Saved data entries:
◇ ◇ ◇ ◇ ◇ ◇ ◇
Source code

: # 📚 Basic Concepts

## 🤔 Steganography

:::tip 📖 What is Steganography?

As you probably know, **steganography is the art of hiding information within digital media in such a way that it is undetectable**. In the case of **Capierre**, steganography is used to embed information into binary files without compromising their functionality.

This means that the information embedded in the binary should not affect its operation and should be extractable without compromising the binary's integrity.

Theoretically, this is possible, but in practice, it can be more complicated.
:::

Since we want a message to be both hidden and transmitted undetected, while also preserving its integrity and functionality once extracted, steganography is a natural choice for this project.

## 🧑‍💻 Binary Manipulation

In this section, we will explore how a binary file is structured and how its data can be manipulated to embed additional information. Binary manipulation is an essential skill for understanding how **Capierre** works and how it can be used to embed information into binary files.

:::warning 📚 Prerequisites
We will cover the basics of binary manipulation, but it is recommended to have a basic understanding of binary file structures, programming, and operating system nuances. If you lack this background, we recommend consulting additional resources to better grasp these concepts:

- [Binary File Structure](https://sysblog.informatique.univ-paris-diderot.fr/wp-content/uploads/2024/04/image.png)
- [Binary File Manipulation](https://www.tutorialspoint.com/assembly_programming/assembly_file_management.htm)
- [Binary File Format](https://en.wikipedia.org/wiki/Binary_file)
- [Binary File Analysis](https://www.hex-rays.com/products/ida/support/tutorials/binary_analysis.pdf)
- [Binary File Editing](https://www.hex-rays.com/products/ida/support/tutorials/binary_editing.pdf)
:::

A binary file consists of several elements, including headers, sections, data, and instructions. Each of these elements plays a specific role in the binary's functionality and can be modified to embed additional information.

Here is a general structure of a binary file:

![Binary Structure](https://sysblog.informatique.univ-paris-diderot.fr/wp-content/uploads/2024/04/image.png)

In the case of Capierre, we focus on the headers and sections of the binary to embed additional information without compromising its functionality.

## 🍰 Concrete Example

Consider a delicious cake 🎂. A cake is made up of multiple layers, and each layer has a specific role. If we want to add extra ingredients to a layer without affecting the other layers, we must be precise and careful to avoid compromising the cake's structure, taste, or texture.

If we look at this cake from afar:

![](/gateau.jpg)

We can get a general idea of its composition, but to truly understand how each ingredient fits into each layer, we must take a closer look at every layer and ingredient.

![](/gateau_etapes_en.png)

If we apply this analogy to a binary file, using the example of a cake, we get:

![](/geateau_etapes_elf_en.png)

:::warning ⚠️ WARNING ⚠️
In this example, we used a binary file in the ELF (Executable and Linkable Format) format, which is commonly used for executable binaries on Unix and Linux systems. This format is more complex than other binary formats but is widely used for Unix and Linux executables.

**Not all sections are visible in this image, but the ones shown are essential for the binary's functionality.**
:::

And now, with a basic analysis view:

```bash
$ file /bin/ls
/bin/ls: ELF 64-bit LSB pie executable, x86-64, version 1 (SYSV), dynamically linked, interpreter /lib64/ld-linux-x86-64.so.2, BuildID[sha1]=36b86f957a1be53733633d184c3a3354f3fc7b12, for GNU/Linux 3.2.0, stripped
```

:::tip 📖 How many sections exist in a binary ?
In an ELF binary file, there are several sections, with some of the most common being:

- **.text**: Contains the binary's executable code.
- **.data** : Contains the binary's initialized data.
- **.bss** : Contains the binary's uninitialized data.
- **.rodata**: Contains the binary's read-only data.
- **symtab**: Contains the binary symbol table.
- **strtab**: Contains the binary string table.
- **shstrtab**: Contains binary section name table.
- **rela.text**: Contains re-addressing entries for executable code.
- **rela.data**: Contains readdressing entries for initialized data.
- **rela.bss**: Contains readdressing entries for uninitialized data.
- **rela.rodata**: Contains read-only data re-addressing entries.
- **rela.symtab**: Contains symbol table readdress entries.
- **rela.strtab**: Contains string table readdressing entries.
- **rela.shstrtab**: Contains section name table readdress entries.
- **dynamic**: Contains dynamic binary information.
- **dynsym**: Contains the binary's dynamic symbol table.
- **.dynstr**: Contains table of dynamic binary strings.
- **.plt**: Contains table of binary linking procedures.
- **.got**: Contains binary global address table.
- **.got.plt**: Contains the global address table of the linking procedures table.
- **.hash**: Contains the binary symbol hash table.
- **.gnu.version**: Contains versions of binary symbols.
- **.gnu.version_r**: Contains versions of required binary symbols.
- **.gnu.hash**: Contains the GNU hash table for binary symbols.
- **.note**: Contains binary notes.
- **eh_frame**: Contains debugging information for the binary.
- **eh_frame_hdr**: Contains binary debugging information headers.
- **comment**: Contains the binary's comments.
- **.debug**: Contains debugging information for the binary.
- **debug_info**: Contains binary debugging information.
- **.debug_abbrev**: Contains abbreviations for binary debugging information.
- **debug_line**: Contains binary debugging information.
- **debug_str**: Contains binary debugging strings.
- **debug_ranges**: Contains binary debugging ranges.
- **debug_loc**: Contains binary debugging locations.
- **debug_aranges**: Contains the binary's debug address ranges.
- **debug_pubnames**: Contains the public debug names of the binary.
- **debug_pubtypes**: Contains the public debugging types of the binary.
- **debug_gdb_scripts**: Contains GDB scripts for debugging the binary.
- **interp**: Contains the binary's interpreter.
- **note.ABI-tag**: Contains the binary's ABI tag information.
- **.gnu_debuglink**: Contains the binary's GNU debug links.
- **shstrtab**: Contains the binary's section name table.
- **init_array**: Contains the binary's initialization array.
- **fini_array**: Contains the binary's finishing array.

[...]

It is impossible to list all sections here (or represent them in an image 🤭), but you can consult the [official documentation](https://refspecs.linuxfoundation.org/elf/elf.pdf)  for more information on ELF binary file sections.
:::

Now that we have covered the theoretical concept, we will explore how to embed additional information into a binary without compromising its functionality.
◇ ◇ ◇ ◇ ◇ ◇ ◇
> [WHAT IS BEING ASKED]:
Exact duplication is required for the lines above, from the line that contains "- **.gnu.version_r**: Contains" to the line that contains "- **note.ABI-tag**: Contains", inclusive; omit all others.

> [SOLUTION TO THE PROBLEM]:
- **.gnu.version_r**: Contains versions of required binary symbols.
- **.gnu.hash**: Contains the GNU hash table for binary symbols.
- **.note**: Contains binary notes.
- **eh_frame**: Contains debugging information for the binary.
- **eh_frame_hdr**: Contains binary debugging information headers.
- **comment**: Contains the binary's comments.
- **.debug**: Contains debugging information for the binary.
- **debug_info**: Contains binary debugging information.
- **.debug_abbrev**: Contains abbreviations for binary debugging information.
- **debug_line**: Contains binary debugging information.
- **debug_str**: Contains binary debugging strings.
- **debug_ranges**: Contains binary debugging ranges.
- **debug_loc**: Contains binary debugging locations.
- **debug_aranges**: Contains the binary's debug address ranges.
- **debug_pubnames**: Contains the public debug names of the binary.
- **debug_pubtypes**: Contains the public debugging types of the binary.
- **debug_gdb_scripts**: Contains GDB scripts for debugging the binary.
- **interp**: Contains the binary's interpreter.
- **note.ABI-tag**: Contains the binary's ABI tag information.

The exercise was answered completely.